Multiplication with a homogenous vector \mathbf{v} = \begin{pmatrix}v_x & v_y & v_z & v_w\end{pmatrix}^T from the right can then be defined as follows

\mathbf{M} \mathbf{v} = \begin{pmatrix}m_{11} v_x + m_{12} v_y + m_{13} v_z + m_{14} v_w \\ m_{21} v_x + m_{22} v_y + m_{23} v_z + m_{24} v_w \\ m_{31} v_x + m_{32} v_y + m_{33} v_z + m_{34} v_w \\ m_{41} v_x + m_{42} v_y + m_{43} v_z + m_{44} v_w \end{pmatrix} = \mathbf{m_{|1}} v_x + \mathbf{m_{|2}} v_y + \mathbf{m_{|3}} v_z + \mathbf{m_{|4}} v_w

where \mathbf{m_{|i}} denotes the i-th matrix column. The multiplication of a vector with a matrix from the right corresponds thus to the sum of the matrix columns, weighted by the vector’s components. Conversely, multiplying a matrix with a vector from the left can be seen as a weighted sum of the matrix rows:

\mathbf{v}^T \mathbf{M} = \begin{pmatrix}m_{11} v_x + m_{21} v_y + m_{31} v_z + m_{41} v_w \\ m_{12} v_x + m_{22} v_y + m_{32} v_z + m_{42} v_w\\ m_{13} v_x + m_{23} v_y + m_{33} v_z + m_{43} v_w\\ m_{14} v_x + m_{24} v_y + m_{34} v_z + m_{44} v_w \end{pmatrix} = \mathbf{m_{\overline{1}}} v_x + \mathbf{m_{\overline{2}}} v_y + \mathbf{m_{\overline{3}}} v_z + \mathbf{m_{\overline{4}}} v_w

where \mathbf{m_{\overline{i}}} denotes the i-th matrix row. Since the transpose operator swaps a matrix’s rows and columns, we can conclude that multiplying a vector by a matrix from the right is equivalent to multiplying the same vector with the matrix’s transpose from the left.
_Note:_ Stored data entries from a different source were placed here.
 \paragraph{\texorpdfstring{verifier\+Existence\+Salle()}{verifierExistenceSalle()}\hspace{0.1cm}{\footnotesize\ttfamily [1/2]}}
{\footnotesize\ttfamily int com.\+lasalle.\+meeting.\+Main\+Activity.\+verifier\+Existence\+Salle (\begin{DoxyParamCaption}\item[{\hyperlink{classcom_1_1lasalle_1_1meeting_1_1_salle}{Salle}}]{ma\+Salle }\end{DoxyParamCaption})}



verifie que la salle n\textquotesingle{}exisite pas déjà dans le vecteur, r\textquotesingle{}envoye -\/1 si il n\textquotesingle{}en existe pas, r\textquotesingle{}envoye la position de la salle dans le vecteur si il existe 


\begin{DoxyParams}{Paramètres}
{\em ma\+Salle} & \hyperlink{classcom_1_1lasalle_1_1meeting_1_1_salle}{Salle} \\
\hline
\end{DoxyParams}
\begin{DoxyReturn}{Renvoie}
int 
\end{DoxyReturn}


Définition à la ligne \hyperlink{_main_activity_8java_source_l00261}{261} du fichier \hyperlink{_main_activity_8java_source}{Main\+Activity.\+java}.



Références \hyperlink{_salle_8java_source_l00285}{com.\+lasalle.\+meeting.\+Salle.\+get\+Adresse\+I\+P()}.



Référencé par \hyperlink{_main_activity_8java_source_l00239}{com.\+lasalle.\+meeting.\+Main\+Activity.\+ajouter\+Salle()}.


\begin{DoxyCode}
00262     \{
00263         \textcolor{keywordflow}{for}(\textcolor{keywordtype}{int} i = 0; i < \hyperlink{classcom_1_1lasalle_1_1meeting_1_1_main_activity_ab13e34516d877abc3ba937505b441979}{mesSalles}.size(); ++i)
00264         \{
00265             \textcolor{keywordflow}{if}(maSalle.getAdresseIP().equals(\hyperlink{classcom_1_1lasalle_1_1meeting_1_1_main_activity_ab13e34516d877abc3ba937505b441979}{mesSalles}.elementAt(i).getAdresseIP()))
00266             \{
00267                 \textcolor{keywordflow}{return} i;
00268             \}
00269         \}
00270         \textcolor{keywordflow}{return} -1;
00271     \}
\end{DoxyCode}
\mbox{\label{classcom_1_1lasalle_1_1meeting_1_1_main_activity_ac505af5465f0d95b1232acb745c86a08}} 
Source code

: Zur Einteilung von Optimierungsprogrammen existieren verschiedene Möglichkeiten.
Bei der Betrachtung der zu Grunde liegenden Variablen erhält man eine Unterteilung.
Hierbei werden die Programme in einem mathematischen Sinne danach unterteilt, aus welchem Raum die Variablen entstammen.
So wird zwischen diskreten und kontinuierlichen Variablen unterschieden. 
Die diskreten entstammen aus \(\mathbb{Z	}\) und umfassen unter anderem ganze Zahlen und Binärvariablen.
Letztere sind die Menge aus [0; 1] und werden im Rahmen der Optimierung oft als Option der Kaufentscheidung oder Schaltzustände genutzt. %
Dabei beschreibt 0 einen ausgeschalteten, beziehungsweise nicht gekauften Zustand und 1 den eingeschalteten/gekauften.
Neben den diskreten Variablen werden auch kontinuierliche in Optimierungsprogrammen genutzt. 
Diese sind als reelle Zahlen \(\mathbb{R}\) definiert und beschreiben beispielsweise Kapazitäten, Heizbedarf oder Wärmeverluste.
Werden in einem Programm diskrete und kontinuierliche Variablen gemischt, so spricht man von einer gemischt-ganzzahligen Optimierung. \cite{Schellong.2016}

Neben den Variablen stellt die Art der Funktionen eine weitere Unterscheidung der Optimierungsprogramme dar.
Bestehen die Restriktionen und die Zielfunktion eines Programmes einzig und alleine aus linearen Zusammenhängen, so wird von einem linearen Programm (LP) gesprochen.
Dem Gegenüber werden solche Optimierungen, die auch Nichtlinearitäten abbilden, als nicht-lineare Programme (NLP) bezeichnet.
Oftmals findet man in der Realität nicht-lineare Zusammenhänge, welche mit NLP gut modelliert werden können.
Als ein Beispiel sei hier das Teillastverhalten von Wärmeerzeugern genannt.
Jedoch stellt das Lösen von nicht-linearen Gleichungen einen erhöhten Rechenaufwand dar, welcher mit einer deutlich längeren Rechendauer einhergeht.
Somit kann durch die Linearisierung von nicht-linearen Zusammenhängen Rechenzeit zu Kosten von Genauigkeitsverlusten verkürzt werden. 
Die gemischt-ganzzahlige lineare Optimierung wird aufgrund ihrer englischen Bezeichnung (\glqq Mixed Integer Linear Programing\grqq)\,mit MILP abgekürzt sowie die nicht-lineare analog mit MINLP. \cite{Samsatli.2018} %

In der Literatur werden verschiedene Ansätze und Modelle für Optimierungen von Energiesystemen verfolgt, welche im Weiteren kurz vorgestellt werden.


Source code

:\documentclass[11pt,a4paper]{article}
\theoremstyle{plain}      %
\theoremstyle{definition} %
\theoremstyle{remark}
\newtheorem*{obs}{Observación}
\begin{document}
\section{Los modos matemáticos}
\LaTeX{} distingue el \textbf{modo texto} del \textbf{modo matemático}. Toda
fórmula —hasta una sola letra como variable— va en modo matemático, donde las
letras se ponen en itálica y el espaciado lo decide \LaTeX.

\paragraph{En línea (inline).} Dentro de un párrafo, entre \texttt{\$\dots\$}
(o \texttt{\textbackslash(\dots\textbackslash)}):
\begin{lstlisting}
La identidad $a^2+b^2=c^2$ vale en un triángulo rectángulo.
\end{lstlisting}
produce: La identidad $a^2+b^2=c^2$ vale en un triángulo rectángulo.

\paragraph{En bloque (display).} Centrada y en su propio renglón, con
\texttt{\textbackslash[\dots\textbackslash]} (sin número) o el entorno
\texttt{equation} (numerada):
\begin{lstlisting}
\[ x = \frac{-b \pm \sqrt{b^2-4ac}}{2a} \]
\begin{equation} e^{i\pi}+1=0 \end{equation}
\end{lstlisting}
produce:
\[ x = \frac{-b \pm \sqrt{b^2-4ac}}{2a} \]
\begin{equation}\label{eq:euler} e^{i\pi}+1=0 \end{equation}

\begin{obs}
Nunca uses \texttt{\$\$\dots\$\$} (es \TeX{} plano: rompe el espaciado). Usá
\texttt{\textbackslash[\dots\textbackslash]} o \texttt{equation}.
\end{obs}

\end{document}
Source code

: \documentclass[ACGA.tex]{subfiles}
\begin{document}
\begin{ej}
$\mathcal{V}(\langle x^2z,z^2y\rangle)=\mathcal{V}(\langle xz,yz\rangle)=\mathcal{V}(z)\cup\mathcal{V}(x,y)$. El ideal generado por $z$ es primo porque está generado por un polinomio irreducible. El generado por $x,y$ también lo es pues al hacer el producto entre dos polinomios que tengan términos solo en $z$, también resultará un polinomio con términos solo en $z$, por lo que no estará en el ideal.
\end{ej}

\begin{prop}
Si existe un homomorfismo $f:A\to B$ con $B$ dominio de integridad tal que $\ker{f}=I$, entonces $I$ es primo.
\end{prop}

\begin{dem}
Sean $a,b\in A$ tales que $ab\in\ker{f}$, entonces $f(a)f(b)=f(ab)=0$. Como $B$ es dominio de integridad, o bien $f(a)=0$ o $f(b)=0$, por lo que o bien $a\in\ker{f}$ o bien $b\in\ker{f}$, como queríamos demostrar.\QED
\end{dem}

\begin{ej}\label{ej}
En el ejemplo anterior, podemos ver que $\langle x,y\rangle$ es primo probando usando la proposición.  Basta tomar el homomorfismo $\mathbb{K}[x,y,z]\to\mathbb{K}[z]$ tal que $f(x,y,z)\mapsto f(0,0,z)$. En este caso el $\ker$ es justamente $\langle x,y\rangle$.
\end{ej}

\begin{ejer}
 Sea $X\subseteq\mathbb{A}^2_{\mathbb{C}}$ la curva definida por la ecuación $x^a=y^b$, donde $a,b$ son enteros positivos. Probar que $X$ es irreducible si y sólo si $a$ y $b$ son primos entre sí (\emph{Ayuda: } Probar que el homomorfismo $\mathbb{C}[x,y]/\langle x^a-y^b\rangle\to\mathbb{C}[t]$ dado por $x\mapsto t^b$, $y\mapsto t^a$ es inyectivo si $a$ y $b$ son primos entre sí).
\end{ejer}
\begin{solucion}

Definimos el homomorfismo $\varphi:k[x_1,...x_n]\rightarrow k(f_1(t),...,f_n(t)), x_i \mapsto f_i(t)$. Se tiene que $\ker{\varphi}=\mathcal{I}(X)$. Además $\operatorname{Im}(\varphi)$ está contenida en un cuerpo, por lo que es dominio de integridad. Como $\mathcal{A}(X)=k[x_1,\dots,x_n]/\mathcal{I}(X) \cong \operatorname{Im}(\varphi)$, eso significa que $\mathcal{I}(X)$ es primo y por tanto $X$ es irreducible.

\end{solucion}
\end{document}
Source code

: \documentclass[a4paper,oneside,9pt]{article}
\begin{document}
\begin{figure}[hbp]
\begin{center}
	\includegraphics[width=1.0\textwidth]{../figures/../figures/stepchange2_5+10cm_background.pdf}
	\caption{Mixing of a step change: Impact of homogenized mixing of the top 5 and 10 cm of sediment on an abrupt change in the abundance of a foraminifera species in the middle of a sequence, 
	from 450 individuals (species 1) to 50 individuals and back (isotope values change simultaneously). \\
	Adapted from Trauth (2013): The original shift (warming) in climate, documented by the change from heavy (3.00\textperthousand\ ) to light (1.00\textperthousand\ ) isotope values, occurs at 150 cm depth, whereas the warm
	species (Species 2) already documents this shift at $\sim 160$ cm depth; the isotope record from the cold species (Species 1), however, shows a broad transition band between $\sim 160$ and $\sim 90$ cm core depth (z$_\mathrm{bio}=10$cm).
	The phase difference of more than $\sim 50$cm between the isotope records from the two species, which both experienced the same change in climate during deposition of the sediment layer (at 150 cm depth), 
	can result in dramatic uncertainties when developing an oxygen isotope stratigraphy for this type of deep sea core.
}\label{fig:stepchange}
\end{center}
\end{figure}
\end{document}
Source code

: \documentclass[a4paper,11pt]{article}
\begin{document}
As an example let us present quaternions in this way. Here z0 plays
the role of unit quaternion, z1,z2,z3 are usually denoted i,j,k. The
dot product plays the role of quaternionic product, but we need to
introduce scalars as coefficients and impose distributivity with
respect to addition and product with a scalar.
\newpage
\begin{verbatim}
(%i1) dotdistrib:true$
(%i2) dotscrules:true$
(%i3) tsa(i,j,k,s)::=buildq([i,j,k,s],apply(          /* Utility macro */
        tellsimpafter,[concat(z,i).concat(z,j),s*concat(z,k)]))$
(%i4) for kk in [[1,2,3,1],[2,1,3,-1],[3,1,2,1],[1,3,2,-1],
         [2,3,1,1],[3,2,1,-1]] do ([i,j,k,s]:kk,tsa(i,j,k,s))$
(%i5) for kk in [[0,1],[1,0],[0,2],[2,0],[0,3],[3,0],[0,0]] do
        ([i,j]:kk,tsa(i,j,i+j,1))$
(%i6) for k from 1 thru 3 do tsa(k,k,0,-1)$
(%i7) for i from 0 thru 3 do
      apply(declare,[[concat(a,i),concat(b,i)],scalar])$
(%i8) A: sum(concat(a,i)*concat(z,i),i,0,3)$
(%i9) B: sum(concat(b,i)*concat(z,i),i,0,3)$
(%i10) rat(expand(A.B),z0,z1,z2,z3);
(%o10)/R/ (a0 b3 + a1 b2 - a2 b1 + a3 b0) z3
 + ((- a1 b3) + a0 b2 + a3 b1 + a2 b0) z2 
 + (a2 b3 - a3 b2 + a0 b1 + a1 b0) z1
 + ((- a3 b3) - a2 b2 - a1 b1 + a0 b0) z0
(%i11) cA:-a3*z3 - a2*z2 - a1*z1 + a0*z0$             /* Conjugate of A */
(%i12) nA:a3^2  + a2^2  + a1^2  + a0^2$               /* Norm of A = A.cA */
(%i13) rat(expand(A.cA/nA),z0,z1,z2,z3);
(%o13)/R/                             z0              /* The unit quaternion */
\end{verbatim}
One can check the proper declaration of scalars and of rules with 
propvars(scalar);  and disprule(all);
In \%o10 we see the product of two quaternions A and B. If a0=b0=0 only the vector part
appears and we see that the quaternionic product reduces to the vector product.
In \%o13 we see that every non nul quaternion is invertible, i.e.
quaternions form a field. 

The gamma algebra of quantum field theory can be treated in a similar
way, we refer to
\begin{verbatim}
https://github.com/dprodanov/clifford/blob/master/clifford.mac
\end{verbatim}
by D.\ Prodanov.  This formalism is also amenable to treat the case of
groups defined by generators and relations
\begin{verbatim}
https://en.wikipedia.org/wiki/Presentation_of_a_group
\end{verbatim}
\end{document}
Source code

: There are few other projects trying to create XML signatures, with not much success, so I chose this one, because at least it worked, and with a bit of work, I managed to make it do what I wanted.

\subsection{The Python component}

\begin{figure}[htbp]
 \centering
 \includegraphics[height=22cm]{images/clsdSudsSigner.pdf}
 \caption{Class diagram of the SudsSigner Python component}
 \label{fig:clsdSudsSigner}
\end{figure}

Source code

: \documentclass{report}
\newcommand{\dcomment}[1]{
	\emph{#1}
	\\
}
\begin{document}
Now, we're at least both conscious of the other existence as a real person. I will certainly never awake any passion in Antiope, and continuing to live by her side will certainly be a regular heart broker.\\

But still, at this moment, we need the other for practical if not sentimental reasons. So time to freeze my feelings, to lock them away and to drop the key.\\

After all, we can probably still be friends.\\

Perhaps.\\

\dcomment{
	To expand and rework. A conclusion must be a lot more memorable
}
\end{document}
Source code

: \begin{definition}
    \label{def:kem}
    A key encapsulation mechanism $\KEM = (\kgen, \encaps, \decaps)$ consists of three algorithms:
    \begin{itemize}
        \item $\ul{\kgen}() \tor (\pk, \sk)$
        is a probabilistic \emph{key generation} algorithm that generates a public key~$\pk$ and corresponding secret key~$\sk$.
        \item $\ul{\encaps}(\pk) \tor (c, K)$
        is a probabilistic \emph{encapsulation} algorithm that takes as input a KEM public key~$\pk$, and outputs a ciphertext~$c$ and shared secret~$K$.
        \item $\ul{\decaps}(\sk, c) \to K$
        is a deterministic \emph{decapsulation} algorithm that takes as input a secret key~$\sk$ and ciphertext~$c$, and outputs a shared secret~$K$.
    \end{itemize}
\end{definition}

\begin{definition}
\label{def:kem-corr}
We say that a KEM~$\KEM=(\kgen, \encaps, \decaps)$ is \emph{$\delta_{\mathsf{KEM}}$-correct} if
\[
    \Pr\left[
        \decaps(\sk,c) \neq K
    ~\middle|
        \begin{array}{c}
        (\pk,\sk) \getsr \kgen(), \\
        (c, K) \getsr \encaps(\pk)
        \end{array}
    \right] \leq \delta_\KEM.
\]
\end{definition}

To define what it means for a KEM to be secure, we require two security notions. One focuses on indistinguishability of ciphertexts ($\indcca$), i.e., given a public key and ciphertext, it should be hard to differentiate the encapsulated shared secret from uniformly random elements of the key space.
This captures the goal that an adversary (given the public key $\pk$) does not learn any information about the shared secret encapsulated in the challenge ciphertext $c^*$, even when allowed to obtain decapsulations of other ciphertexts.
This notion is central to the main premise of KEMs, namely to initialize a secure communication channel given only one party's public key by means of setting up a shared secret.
This works in accordance with the transposition rules

(\mathbf{M_1} \mathbf{M_2})^T = \mathbf{M_2}^T \mathbf{M_1}^T\quad\text{and}\quad(\mathbf{M}^T)^T = \mathbf{M}

Given these definitions, lets now look at the matrix type we encounter most in graphics programming: Combined rotation and translation transforms. Matrices of this form consist of a 3×3 rotational part \mathbf{R} and a 3×1 translational part \mathbf{t}:

\mathbf{M} = \begin{pmatrix} \mathbf{R} & \mathbf{t} \\ \mathbf{0} & 1 \end{pmatrix} = \begin{pmatrix} r_{11} & r_{12} & r_{13} & t_x \\ r_{21} & r_{22} & r_{23} & t_y \\ r_{31} & r_{32} & r_{33} & t_z \\ 0 & 0 & 0 & 1\end{pmatrix}

Note that this definition already implicitly defines the multiplication order – it only works when multiplying from the right. Let \mathbf{v} = (v_x, v_y, v_z, 1)^T:

\mathbf{v'} = \mathbf{M} \mathbf{v} = \mathbf{R} \mathbf{v} + \mathbf{t}

If we wanted to multiply \mathbf{v} from the left we’d have to use the transposition rules:

\mathbf{v'} = (\mathbf{M} \mathbf{v})^T = \mathbf{v}^T \mathbf{M}^T

which again illustrates the point I made before: multiplying a matrix by a vector from the right is equivalent to multiplying it’s transpose from the left. Why am I insisting on this fact so much? Guess what: different companies have, as usual not been able to agree on a common standard. As a result, DirectX assumes multiplication from the left and OpenGL and Assimp assume multipliation from the right. This means that we can’t just take a matrix from Assimp to DirectX, we first have to transpose it.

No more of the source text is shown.